Another factor is the timescale of the changes. For businesses — and employees — which can rapidly change tack, the tariffs could be dropped as soon as we leave, whereas farmers, for instance, may have a crop that is not due to harvest until the summer, so to avoid causing them serious hardship the food tariffs could be retained for a few months — but their scheduled abolition announced immediately, so that farmers can make the right choice about what to plant for next year. (Even this may not be necessary, as farmers sometimes sell their crops on the futures market long before they are harvested, in which case the loss would be borne not by the farmers but by futures traders who may not even be UK-based.) There may be some industries with even longer lead-times, but the important thing is, even when the implementation of unilateral free trade is delayed, to announce it as soon as possible so that businesses’ plans can be revised. And of course the tariffs in all cases can immediately be lowered at least to the point where rest-of-world goods are competitive with the previous tariff-free price of EU goods, since our producers were already competing with the latter.
It may seem odd that I am claiming to have the science of economics on my side, when so many of those spreading Project Fear are billed as ‘economists’. But in many cases they are not speaking as scientists, impartially informing the public of what is known; instead they are acting first and foremost in the interests of the organisations that hire or fund them (the CBI is the obvious example) and are thus more in the rôle of PR men than economists. (This ties in with what I was saying earlier about ‘experts’; it is self-serving and self-declared experts of whom we are sick and tired.)

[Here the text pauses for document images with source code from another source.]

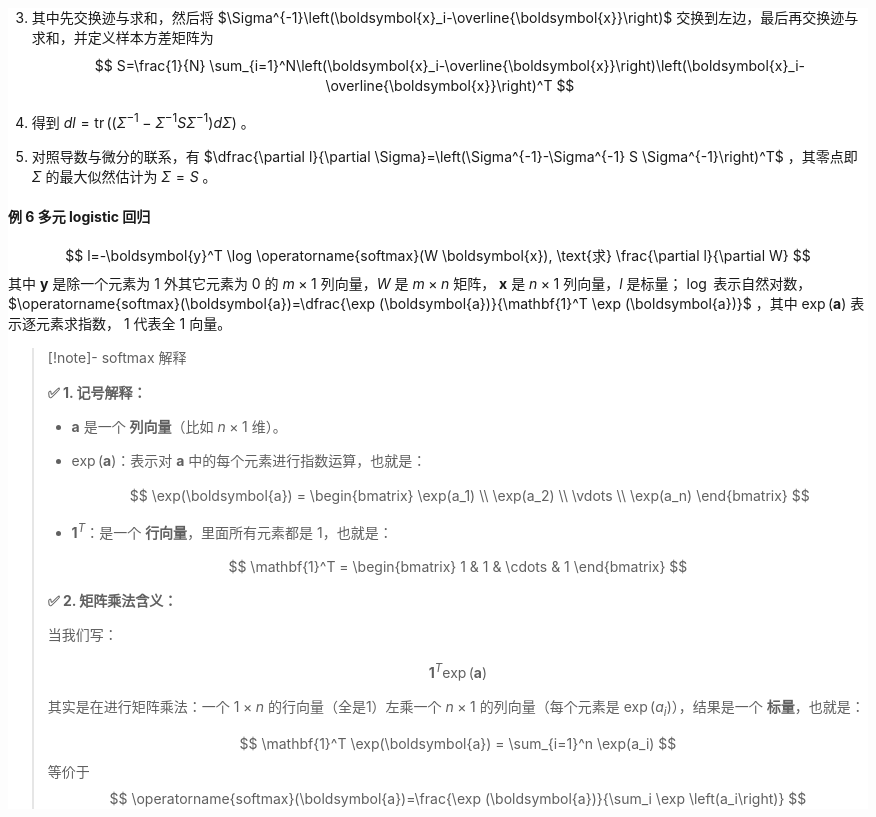 3. 其中先交换迹与求和，然后将 $\Sigma^{-1}\left(\boldsymbol{x}_i-\overline{\boldsymbol{x}}\right)$ 交换到左边，最后再交换迹与求和，并定义样本方差矩阵为
$$
		S=\frac{1}{N} \sum_{i=1}^N\left(\boldsymbol{x}_i-\overline{\boldsymbol{x}}\right)\left(\boldsymbol{x}_i-\overline{\boldsymbol{x}}\right)^T
$$

4. 得到 $d l=\operatorname{tr}\left(\left(\Sigma^{-1}-\Sigma^{-1} S \Sigma^{-1}\right) d \Sigma\right)$ 。

5. 对照导数与微分的联系，有 $\dfrac{\partial l}{\partial \Sigma}=\left(\Sigma^{-1}-\Sigma^{-1} S \Sigma^{-1}\right)^T$ ，其零点即 $\Sigma$ 的最大似然估计为 $\Sigma=S$ 。

#### 例 6 多元 logistic 回归

$$
l=-\boldsymbol{y}^T \log \operatorname{softmax}(W \boldsymbol{x}), \text{求} \frac{\partial l}{\partial W}
$$ 
其中 $\boldsymbol{y}$ 是除一个元素为 $1$ 外其它元素为 $0$ 的 $m \times 1$ 列向量，$W$ 是 $m \times n$ 矩阵， $\boldsymbol{x}$ 是 $n \times 1$ 列向量，$l$ 是标量； $\log$ 表示自然对数， $\operatorname{softmax}(\boldsymbol{a})=\dfrac{\exp (\boldsymbol{a})}{\mathbf{1}^T \exp (\boldsymbol{a})}$ ，其中 $\exp (\boldsymbol{a})$ 表示逐元素求指数， $1$ 代表全 $1$ 向量。
> [!note]- softmax 解释 
> 
>  **✅ 1. 记号解释：**
> 
> * $\boldsymbol{a}$ 是一个 **列向量**（比如 $n \times 1$ 维）。
> * $\exp(\boldsymbol{a})$：表示对 $\boldsymbol{a}$ 中的每个元素进行指数运算，也就是：
> 
>   $$
>   \exp(\boldsymbol{a}) = \begin{bmatrix} \exp(a_1) \\ \exp(a_2) \\ \vdots \\ \exp(a_n) \end{bmatrix}
> $$
> * $\mathbf{1}^T$：是一个 **行向量**，里面所有元素都是 1，也就是：
> 
>  $$
>   \mathbf{1}^T = \begin{bmatrix} 1 & 1 & \cdots & 1 \end{bmatrix}
> $$
> 
>  **✅ 2. 矩阵乘法含义：**
> 
> 当我们写：
> 
> $$
> \mathbf{1}^T \exp(\boldsymbol{a})
> $$
> 
> 其实是在进行矩阵乘法：一个 $1 \times n$ 的行向量（全是1）左乘一个 $n \times 1$ 的列向量（每个元素是 $\exp(a_i)$），结果是一个 **标量**，也就是：
> 
> $$
> \mathbf{1}^T \exp(\boldsymbol{a}) = \sum_{i=1}^n \exp(a_i)
> $$
> 等价于
> $$
> \operatorname{softmax}(\boldsymbol{a})=\frac{\exp (\boldsymbol{a})}{\sum_i \exp \left(a_i\right)}
> $$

The final question is, if the superiority of free trade is so clearly established, why do governments (with such honourable exceptions as Liam Fox) not embrace it? Part of the answer comes from the public-choice theory considerations I mentioned earlier — protectionism gives the government tools to reward supporters and punish opponents in ways that are at least slightly better disguised than delivering suitcases full of banknotes. But part of it comes from the willingness of electorates to vote for it, because, never having been taught the simple economics of trade (which can be explained without elaborate mathematics — Ricardo discovered his Law of Comparative Advantage with nothing more than basic arithmetic), they are easily drawn in by the sophistry of protectionists and their mercantilist fallacies. So my advice to readers is first to learn the principles of microeconomics (I recommend Friedman’s text Price Theory as a highly accessible introduction), and then to attempt to spread your new-found knowledge to others. Perhaps if enough of us understand economics (which has applications far beyond “money” and “jobs” and other such conventionally ‘economic’ subjects), we will stop electing politicians who keep selling us out — and someday, maybe, even find ways of doing without politicians altogether (but that is a story for another time!).